_HOW TO COMPLETE THIS TASK_: Under this line are the records; write out word for word the part that begins at the line containing "quadratic Lyapunov function" and ends at the line containing "Formal saturation lemma", and no more.

_DATA SHOWN_:
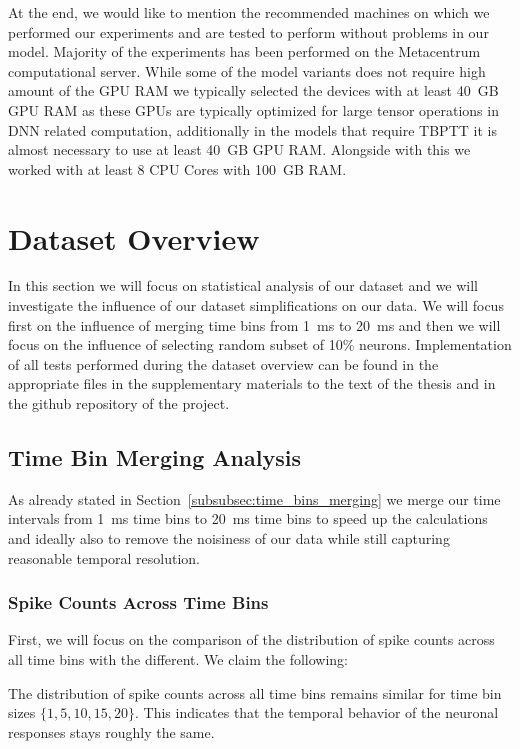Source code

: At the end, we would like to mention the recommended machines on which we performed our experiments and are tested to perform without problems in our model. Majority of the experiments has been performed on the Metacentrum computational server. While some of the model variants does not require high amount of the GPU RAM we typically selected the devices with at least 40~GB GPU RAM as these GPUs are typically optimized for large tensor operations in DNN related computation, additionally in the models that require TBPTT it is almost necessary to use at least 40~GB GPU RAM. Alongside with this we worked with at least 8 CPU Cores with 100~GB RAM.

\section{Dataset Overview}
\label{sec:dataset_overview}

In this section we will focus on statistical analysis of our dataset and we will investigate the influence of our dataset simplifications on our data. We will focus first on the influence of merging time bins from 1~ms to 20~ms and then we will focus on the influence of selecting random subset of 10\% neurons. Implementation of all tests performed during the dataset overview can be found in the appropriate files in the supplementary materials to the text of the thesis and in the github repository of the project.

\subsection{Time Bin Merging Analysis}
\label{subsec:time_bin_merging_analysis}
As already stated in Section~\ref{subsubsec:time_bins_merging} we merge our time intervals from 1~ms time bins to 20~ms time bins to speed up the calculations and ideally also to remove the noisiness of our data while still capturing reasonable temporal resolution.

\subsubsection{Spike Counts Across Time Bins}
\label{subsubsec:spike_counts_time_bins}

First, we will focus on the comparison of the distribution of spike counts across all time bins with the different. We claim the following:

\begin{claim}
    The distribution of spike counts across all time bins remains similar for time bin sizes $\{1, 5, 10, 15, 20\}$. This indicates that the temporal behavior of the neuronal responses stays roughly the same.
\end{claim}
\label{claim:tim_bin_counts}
...
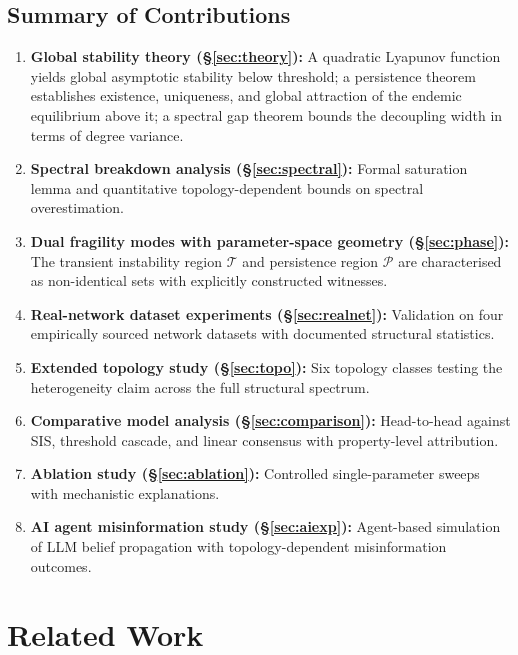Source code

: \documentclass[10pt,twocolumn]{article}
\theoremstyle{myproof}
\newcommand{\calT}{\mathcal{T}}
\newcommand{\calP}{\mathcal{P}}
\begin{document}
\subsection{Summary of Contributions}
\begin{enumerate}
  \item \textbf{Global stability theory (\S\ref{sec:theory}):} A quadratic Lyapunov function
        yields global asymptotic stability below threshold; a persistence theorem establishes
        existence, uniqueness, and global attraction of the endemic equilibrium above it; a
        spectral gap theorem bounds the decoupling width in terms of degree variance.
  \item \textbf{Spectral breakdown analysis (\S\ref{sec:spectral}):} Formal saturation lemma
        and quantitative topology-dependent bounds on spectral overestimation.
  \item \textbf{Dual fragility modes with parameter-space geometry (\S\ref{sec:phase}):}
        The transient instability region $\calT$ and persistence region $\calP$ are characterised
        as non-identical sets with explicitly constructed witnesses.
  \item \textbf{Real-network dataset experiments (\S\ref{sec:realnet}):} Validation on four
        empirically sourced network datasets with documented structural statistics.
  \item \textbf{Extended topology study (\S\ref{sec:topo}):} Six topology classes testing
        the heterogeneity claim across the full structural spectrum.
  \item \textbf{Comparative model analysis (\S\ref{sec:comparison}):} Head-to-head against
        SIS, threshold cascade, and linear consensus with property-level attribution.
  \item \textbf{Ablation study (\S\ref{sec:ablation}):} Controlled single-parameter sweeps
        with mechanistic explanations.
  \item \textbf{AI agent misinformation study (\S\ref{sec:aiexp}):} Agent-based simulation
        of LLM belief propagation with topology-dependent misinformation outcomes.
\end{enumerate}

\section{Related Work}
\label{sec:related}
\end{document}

_EXPECTED ANSWER_:
  \item \textbf{Global stability theory (\S\ref{sec:theory}):} A quadratic Lyapunov function
        yields global asymptotic stability below threshold; a persistence theorem establishes
        existence, uniqueness, and global attraction of the endemic equilibrium above it; a
        spectral gap theorem bounds the decoupling width in terms of degree variance.
  \item \textbf{Spectral breakdown analysis (\S\ref{sec:spectral}):} Formal saturation lemma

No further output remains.